[Records from a dataset]
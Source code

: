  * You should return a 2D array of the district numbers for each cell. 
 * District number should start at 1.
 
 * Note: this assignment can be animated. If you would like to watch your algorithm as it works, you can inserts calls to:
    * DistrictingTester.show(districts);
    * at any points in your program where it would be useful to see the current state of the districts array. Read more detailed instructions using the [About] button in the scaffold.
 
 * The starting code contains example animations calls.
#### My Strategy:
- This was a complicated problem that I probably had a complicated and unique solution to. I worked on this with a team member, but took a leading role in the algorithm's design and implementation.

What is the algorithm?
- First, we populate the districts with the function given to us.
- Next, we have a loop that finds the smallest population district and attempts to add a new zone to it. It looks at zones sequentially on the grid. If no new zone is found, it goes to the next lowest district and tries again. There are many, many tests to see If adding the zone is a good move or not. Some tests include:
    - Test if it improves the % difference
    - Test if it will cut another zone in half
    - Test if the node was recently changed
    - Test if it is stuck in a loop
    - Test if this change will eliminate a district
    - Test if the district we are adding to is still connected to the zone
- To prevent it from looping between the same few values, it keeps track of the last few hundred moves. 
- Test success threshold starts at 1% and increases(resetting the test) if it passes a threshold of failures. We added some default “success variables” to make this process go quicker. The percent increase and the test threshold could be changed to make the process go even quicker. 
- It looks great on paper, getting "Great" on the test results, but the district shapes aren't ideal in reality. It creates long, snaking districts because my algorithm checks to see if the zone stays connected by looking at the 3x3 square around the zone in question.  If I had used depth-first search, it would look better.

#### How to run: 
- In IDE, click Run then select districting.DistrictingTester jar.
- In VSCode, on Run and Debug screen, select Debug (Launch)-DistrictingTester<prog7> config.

**Problem details**
For this exercise, repeat exactly the lines of the data above from the one with "- Next, we have" down to the one with "- Test if the node was recently changed", both end lines included.

**Task output**
- Next, we have a loop that finds the smallest population district and attempts to add a new zone to it. It looks at zones sequentially on the grid. If no new zone is found, it goes to the next lowest district and tries again. There are many, many tests to see If adding the zone is a good move or not. Some tests include:
    - Test if it improves the % difference
    - Test if it will cut another zone in half
    - Test if the node was recently changed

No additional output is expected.